Books

Suburbia Copes with the Rapture in Tom Perrotta’s Terrific Novel, 'The Leftovers'

Connie Ogle
McClatchy Newspapers (MCT)

Tom Perrotta satirizes believers and nonbelievers alike in The Leftovers; no human foible is really safe here as he chronicles our weakness, our neediness, our fears.


The Leftovers

Publisher: St. Martin’s Press
Length: 368 pages
Author: Tom Perrotta
Price: $25.99
Format: Hardcover
Publication Date: 2011-08
Amazon

Satirist Tom Perrotta has had a good time putting suburbia through its paces before, in such wickedly funny novels as Little Children, The Abstinence Teacher and Election, but the challenge he throws down in his sixth novel is a doozy — and makes for what may well be his wildest, most entertaining and thought-provoking novel yet. Instead of more conventional terrors — sex offenders, infidelity, abstinence education, high school politics — the bewildered residents of upper-middle-class Mapleton are faced with a great global crisis: what to do when the Rapture arrives.
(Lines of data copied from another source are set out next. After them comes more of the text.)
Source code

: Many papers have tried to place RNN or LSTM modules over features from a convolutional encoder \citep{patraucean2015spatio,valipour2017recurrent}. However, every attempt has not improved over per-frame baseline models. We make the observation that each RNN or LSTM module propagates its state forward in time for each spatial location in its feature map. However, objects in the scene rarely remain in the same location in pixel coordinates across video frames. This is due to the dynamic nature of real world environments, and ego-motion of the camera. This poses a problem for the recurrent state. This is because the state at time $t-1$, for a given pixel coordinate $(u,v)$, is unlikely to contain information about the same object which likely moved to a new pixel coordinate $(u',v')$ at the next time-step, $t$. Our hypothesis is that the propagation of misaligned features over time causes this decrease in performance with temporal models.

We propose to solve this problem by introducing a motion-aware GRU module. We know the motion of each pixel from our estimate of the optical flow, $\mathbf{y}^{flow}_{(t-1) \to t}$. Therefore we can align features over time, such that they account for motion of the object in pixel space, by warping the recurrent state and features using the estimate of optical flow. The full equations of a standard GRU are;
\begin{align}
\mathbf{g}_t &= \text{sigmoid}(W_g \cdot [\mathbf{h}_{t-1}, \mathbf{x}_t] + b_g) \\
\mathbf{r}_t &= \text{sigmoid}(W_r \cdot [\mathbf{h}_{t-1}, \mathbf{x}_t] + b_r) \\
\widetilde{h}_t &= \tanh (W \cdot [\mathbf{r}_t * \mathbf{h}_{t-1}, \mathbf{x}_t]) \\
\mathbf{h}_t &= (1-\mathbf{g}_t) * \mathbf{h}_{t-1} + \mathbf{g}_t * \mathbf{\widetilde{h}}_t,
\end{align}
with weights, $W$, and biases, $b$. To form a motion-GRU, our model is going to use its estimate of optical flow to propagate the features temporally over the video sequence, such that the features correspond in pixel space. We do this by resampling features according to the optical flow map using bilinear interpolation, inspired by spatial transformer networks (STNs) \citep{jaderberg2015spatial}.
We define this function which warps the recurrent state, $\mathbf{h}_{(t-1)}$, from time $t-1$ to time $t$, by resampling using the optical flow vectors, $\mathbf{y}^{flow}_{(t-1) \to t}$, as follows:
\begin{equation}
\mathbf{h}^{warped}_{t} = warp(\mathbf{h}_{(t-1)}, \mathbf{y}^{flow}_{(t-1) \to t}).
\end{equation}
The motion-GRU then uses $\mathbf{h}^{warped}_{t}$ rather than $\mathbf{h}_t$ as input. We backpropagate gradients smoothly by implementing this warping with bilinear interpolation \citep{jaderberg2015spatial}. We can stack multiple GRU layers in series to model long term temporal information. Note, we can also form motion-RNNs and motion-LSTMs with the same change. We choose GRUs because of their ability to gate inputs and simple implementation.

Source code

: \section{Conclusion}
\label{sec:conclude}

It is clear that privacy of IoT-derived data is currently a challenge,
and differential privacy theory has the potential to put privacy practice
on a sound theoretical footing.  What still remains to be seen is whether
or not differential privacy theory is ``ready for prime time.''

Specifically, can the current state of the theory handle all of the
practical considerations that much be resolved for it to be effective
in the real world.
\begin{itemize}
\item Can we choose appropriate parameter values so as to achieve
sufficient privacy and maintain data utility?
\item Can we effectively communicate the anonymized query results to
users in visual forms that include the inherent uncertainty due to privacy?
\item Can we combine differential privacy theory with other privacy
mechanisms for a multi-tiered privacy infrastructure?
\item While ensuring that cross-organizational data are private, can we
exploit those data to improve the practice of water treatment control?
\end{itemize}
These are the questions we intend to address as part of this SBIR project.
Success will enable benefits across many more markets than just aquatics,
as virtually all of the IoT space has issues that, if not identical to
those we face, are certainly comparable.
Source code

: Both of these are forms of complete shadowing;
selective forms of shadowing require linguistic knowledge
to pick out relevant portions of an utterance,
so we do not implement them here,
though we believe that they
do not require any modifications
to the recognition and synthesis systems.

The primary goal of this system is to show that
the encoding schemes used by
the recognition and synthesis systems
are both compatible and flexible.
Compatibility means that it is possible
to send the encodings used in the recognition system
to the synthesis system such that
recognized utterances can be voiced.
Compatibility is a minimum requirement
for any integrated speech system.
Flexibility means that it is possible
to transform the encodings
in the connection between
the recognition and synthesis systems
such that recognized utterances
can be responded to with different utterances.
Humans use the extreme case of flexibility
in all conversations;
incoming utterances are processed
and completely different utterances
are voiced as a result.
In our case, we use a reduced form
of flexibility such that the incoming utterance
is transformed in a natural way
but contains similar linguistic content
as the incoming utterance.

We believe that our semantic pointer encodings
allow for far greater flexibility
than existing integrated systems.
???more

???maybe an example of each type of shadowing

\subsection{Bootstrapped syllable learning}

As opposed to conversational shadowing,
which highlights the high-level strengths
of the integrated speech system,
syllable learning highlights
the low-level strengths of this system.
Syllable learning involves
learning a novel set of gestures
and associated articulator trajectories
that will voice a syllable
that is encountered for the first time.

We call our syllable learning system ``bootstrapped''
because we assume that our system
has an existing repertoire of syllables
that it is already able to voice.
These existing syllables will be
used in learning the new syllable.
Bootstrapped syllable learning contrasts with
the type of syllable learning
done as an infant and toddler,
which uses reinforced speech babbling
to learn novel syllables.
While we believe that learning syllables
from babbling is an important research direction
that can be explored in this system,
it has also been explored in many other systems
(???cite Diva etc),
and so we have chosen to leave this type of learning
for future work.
Of course, no one’s entirely sure that what happened was the Rapture; they only know that millions of people mysteriously vanished from Earth (Shaq and J.Lo among them; no word on what happened to the “Real Housewives of Miami”). The Four Horsemen of the Apocalypse haven’t yet put in an appearance. Some experts are grimly determined to persuade those left behind (or “Left Behind”, if you prefer) that the event was merely a Sudden Departure, “a Rapture-like phenomenon” and not the real thing. “Some of the loudest voices making this argument belonged to Christians themselves, who couldn’t help noticing that many of the people who had disappeared on Oct. 1 — Hindus and Buddhists and Muslims and Jews and atheists and animists and homosexuals and Eskimos and Mormons and Zoroastrians, whatever the heck they were — hadn’t accepted Jesus Christ as their personal savior. As far as anyone could tell, it was a random harvest, and the one thing the Rapture couldn’t be was random. ... An indiscriminate Rapture was no Rapture at all.”

This uncertain state of affairs has left the remainders reeling, and the Garvey family offers a perfect example of the myriad ways in which people react to shock, tragedy and a necessary realignment of priorities. None of the Garveys Suddenly Departed, though a friend vanished in front of teenage daughter Jill, who begins to neglect her schoolwork and dabble in sex and drugs. Son Tom takes things to a different extreme: He drops out of college to follow the “healing” prophet Holy Wayne, who claims he can cure sorrow via hugs and develops what could be considered an unhealthy interest in teenage girls.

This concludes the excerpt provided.